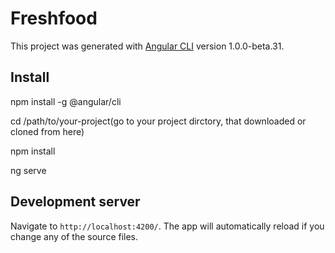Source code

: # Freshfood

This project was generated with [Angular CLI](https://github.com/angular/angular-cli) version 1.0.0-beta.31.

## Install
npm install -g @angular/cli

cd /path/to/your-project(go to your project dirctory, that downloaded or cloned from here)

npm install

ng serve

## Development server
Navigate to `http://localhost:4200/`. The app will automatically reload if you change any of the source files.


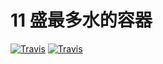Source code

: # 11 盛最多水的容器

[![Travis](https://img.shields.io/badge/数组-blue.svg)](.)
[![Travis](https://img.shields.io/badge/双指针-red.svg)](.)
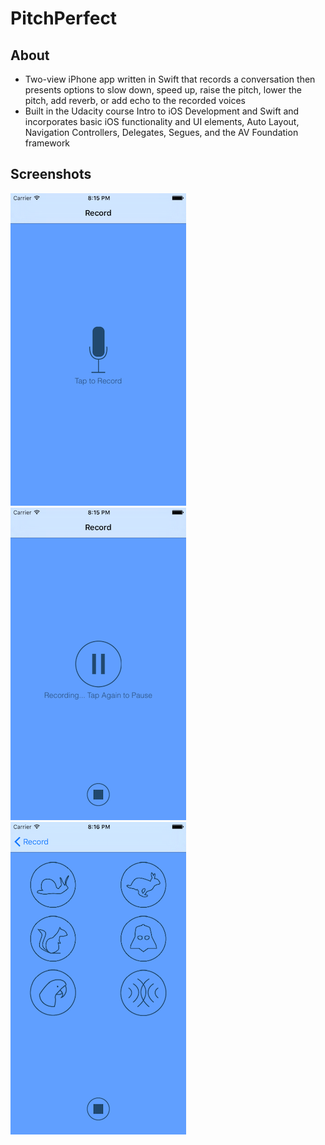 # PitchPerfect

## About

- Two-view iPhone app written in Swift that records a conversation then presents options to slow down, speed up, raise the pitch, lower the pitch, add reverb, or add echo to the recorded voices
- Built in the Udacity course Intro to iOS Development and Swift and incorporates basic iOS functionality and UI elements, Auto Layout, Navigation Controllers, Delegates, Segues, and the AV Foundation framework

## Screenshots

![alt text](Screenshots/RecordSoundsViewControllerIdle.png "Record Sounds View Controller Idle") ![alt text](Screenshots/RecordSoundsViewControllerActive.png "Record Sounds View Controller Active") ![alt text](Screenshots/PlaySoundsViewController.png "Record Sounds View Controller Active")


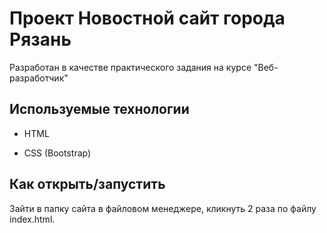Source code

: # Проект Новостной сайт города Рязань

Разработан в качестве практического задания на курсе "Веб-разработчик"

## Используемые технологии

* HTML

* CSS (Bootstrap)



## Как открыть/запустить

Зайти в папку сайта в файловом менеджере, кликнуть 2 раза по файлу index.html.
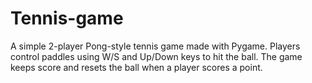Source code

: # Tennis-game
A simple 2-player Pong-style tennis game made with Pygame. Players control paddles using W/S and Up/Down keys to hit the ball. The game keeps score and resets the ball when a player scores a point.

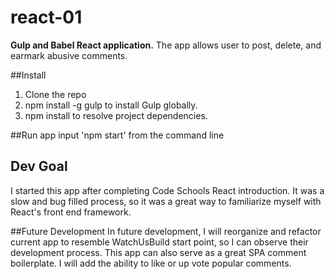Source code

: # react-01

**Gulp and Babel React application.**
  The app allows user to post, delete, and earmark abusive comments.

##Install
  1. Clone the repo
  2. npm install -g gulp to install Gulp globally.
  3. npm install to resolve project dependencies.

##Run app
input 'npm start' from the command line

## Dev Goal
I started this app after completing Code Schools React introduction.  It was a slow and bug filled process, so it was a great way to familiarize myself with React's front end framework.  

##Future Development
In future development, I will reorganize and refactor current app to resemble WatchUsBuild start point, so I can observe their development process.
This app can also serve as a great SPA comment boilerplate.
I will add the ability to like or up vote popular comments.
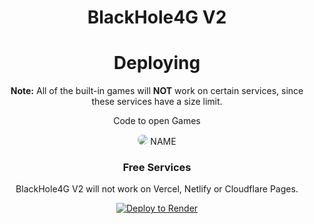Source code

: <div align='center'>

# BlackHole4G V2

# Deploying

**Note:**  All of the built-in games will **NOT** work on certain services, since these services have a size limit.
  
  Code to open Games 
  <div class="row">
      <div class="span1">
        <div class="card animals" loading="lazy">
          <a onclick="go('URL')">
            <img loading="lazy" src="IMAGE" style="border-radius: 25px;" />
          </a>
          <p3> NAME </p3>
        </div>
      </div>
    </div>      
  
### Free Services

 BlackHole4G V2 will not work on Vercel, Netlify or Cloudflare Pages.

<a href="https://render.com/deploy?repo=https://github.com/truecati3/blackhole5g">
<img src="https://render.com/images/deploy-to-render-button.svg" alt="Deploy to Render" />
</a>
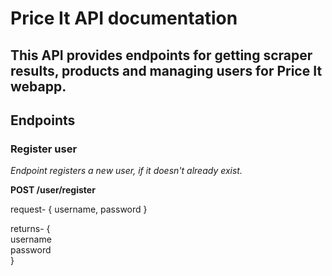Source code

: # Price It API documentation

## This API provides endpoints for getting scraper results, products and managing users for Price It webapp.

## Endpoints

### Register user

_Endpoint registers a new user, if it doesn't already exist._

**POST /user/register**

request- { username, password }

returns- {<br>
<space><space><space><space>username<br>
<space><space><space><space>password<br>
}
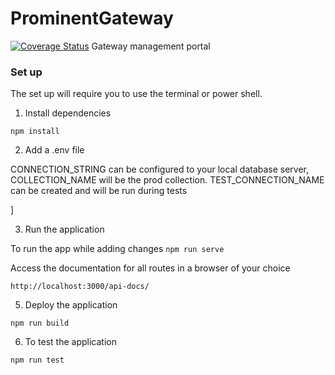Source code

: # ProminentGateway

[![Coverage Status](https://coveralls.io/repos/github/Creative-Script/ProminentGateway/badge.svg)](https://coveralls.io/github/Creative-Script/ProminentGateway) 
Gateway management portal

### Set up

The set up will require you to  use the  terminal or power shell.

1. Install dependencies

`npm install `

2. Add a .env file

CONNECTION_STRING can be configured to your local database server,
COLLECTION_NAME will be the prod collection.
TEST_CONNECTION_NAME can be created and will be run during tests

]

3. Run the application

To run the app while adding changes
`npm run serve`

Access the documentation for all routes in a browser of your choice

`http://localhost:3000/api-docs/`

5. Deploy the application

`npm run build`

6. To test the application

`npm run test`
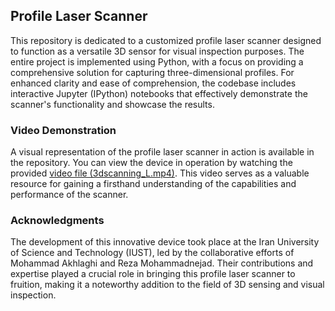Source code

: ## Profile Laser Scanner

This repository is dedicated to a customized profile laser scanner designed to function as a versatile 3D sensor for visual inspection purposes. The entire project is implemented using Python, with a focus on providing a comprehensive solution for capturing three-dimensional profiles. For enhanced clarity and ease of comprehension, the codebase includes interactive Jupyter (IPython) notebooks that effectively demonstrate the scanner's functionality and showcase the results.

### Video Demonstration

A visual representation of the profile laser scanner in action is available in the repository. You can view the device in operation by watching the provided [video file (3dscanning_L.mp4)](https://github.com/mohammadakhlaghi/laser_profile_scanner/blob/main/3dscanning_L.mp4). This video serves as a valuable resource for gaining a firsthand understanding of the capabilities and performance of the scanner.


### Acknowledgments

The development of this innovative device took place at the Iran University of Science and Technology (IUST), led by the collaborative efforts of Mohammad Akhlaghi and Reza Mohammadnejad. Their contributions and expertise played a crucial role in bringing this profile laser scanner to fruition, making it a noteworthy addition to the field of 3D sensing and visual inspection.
***
◆ Exercise directions ◆
When copying the listing, skip the pictures and keep each line exactly as written.

◆ Task response ◆
Source code

: # Freshfood

This project was generated with [Angular CLI](https://github.com/angular/angular-cli) version 1.0.0-beta.31.

## Install
npm install -g @angular/cli

cd /path/to/your-project(go to your project dirctory, that downloaded or cloned from here)

npm install

ng serve

## Development server
Navigate to `http://localhost:4200/`. The app will automatically reload if you change any of the source files.


Source code

: # 11 盛最多水的容器

[![Travis](https://img.shields.io/badge/数组-blue.svg)](.)
[![Travis](https://img.shields.io/badge/双指针-red.svg)](.)
 # PitchPerfect

## About

- Two-view iPhone app written in Swift that records a conversation then presents options to slow down, speed up, raise the pitch, lower the pitch, add reverb, or add echo to the recorded voices
- Built in the Udacity course Intro to iOS Development and Swift and incorporates basic iOS functionality and UI elements, Auto Layout, Navigation Controllers, Delegates, Segues, and the AV Foundation framework

## Screenshots

![alt text](Screenshots/RecordSoundsViewControllerIdle.png "Record Sounds View Controller Idle") ![alt text](Screenshots/RecordSoundsViewControllerActive.png "Record Sounds View Controller Active") ![alt text](Screenshots/PlaySoundsViewController.png "Record Sounds View Controller Active")


Source code

: # Проект Новостной сайт города Рязань

Разработан в качестве практического задания на курсе "Веб-разработчик"

## Используемые технологии

* HTML

* CSS (Bootstrap)



## Как открыть/запустить

Зайти в папку сайта в файловом менеджере, кликнуть 2 раза по файлу index.html.
Source code

: # Tennis-game
A simple 2-player Pong-style tennis game made with Pygame. Players control paddles using W/S and Up/Down keys to hit the ball. The game keeps score and resets the ball when a player scores a point.

Source code

: # react-01

**Gulp and Babel React application.**
  The app allows user to post, delete, and earmark abusive comments.

##Install
  1. Clone the repo
  2. npm install -g gulp to install Gulp globally.
  3. npm install to resolve project dependencies.

##Run app
input 'npm start' from the command line

## Dev Goal
I started this app after completing Code Schools React introduction.  It was a slow and bug filled process, so it was a great way to familiarize myself with React's front end framework.  

##Future Development
In future development, I will reorganize and refactor current app to resemble WatchUsBuild start point, so I can observe their development process.
This app can also serve as a great SPA comment boilerplate.
I will add the ability to like or up vote popular comments.
Source code

: <div align='center'>

# BlackHole4G V2

# Deploying

**Note:**  All of the built-in games will **NOT** work on certain services, since these services have a size limit.
  
  Code to open Games 
  <div class="row">
      <div class="span1">
        <div class="card animals" loading="lazy">
          <a onclick="go('URL')">
            <img loading="lazy" src="IMAGE" style="border-radius: 25px;" />
          </a>
          <p3> NAME </p3>
        </div>
      </div>
    </div>      
  
### Free Services

 BlackHole4G V2 will not work on Vercel, Netlify or Cloudflare Pages.

<a href="https://render.com/deploy?repo=https://github.com/truecati3/blackhole5g">
<img src="https://render.com/images/deploy-to-render-button.svg" alt="Deploy to Render" />
</a>
Source code

: # Price It API documentation

## This API provides endpoints for getting scraper results, products and managing users for Price It webapp.

## Endpoints

### Register user

_Endpoint registers a new user, if it doesn't already exist._

**POST /user/register**

request- { username, password }

returns- {<br>
<space><space><space><space>username<br>
<space><space><space><space>password<br>
}
Source code

: # ProminentGateway

[![Coverage Status](https://coveralls.io/repos/github/Creative-Script/ProminentGateway/badge.svg)](https://coveralls.io/github/Creative-Script/ProminentGateway) 
Gateway management portal

### Set up

The set up will require you to  use the  terminal or power shell.

1. Install dependencies

`npm install `

2. Add a .env file

CONNECTION_STRING can be configured to your local database server,
COLLECTION_NAME will be the prod collection.
TEST_CONNECTION_NAME can be created and will be run during tests

]

3. Run the application

To run the app while adding changes
`npm run serve`

Access the documentation for all routes in a browser of your choice

`http://localhost:3000/api-docs/`

5. Deploy the application

`npm run build`

6. To test the application

`npm run test`
Source code

: ## Profile Laser Scanner

This repository is dedicated to a customized profile laser scanner designed to function as a versatile 3D sensor for visual inspection purposes. The entire project is implemented using Python, with a focus on providing a comprehensive solution for capturing three-dimensional profiles. For enhanced clarity and ease of comprehension, the codebase includes interactive Jupyter (IPython) notebooks that effectively demonstrate the scanner's functionality and showcase the results.

### Video Demonstration

A visual representation of the profile laser scanner in action is available in the repository. You can view the device in operation by watching the provided [video file (3dscanning_L.mp4)](https://github.com/mohammadakhlaghi/laser_profile_scanner/blob/main/3dscanning_L.mp4). This video serves as a valuable resource for gaining a firsthand understanding of the capabilities and performance of the scanner.


### Acknowledgments

The development of this innovative device took place at the Iran University of Science and Technology (IUST), led by the collaborative efforts of Mohammad Akhlaghi and Reza Mohammadnejad. Their contributions and expertise played a crucial role in bringing this profile laser scanner to fruition, making it a noteworthy addition to the field of 3D sensing and visual inspection.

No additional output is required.